Saved entries:
=-=-=-=-=
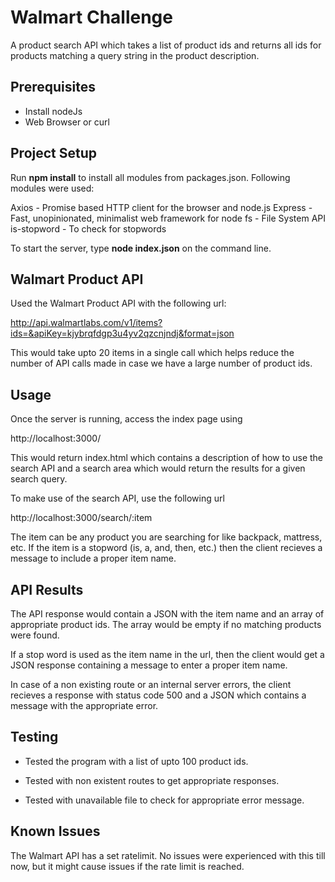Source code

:# Walmart Challenge

A product search API which takes a list of product ids and returns all ids for products matching a query string in the product description.

## Prerequisites

- Install nodeJs
- Web Browser or curl

## Project Setup

Run **npm install** to install all modules from packages.json. Following modules were used:

Axios - Promise based HTTP client for the browser and node.js
Express - Fast, unopinionated, minimalist web framework for node
fs - File System API
is-stopword - To check for stopwords

To start the server, type **node index.json** on the command line.

## Walmart Product API

Used the Walmart Product API with the following url:

http://api.walmartlabs.com/v1/items?ids=&apiKey=kjybrqfdgp3u4yv2qzcnjndj&format=json

This would take upto 20 items in a single call which helps reduce the number of API calls made in case we have a large number of product ids.

## Usage

Once the server is running, access the index page using 

http://localhost:3000/

This would return index.html which contains a description of how to use the search API and a search area which would return the results for a given search query.

To make use of the search API, use the following url

http://localhost:3000/search/:item

The item can be any product you are searching for like backpack, mattress, etc. If the item is a stopword (is, a, and, then, etc.) then the client recieves a message to include a proper item name.

## API Results

The API response would contain a JSON with the item name and an array of appropriate product ids. The array would be empty if no matching products were found.

If a stop word is used as the item name in the url, then the client would get a JSON response containing a message to enter a proper item name.

In case of a non existing route or an internal server errors, the client recieves a response with status code 500 and a JSON which contains a message with the appropriate error.

## Testing

- Tested the program with a list of upto 100 product ids.

- Tested with non existent routes to get appropriate responses.

- Tested with unavailable file to check for appropriate error message.

## Known Issues

The Walmart API has a set ratelimit. No issues were experienced with this till now, but it might cause issues if the rate limit is reached.
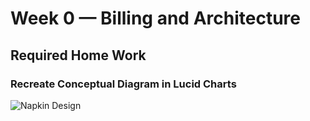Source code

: # Week 0 — Billing and Architecture

## Required Home Work
### Recreate Conceptual Diagram in Lucid Charts

![Napkin Design](assets/Napkin%20Desig)


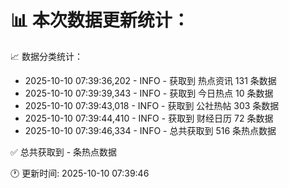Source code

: 📊 本次数据更新统计：
==========================

📈 数据分类统计：
- 2025-10-10 07:39:36,202 - INFO - 获取到 热点资讯 131 条数据
- 2025-10-10 07:39:39,343 - INFO - 获取到 今日热点 10 条数据
- 2025-10-10 07:39:43,018 - INFO - 获取到 公社热帖 303 条数据
- 2025-10-10 07:39:44,410 - INFO - 获取到 财经日历 72 条数据
- 2025-10-10 07:39:46,334 - INFO - 总共获取到 516 条热点数据

✅ 总共获取到 - 条热点数据

🕐 更新时间: 2025-10-10 07:39:46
=-=-=-=-=
INSTRUCTIONS TO FOLLOW:
Quote the data above in full and without alteration; skip the pictures.

RESPONSE BOX:
Source code

:# Walmart Challenge

A product search API which takes a list of product ids and returns all ids for products matching a query string in the product description.

## Prerequisites

- Install nodeJs
- Web Browser or curl

## Project Setup

Run **npm install** to install all modules from packages.json. Following modules were used:

Axios - Promise based HTTP client for the browser and node.js
Express - Fast, unopinionated, minimalist web framework for node
fs - File System API
is-stopword - To check for stopwords

To start the server, type **node index.json** on the command line.

## Walmart Product API

Used the Walmart Product API with the following url:

http://api.walmartlabs.com/v1/items?ids=&apiKey=kjybrqfdgp3u4yv2qzcnjndj&format=json

This would take upto 20 items in a single call which helps reduce the number of API calls made in case we have a large number of product ids.

## Usage

Once the server is running, access the index page using 

http://localhost:3000/

This would return index.html which contains a description of how to use the search API and a search area which would return the results for a given search query.

To make use of the search API, use the following url

http://localhost:3000/search/:item

The item can be any product you are searching for like backpack, mattress, etc. If the item is a stopword (is, a, and, then, etc.) then the client recieves a message to include a proper item name.

## API Results

The API response would contain a JSON with the item name and an array of appropriate product ids. The array would be empty if no matching products were found.

If a stop word is used as the item name in the url, then the client would get a JSON response containing a message to enter a proper item name.

In case of a non existing route or an internal server errors, the client recieves a response with status code 500 and a JSON which contains a message with the appropriate error.

## Testing

- Tested the program with a list of upto 100 product ids.

- Tested with non existent routes to get appropriate responses.

- Tested with unavailable file to check for appropriate error message.

## Known Issues

The Walmart API has a set ratelimit. No issues were experienced with this till now, but it might cause issues if the rate limit is reached.
Source code

: # Week 0 — Billing and Architecture

## Required Home Work
### Recreate Conceptual Diagram in Lucid Charts

![Napkin Design](assets/Napkin%20Desig)


Source code

: 📊 本次数据更新统计：
==========================

📈 数据分类统计：
- 2025-10-10 07:39:36,202 - INFO - 获取到 热点资讯 131 条数据
- 2025-10-10 07:39:39,343 - INFO - 获取到 今日热点 10 条数据
- 2025-10-10 07:39:43,018 - INFO - 获取到 公社热帖 303 条数据
- 2025-10-10 07:39:44,410 - INFO - 获取到 财经日历 72 条数据
- 2025-10-10 07:39:46,334 - INFO - 总共获取到 516 条热点数据

✅ 总共获取到 - 条热点数据

🕐 更新时间: 2025-10-10 07:39:46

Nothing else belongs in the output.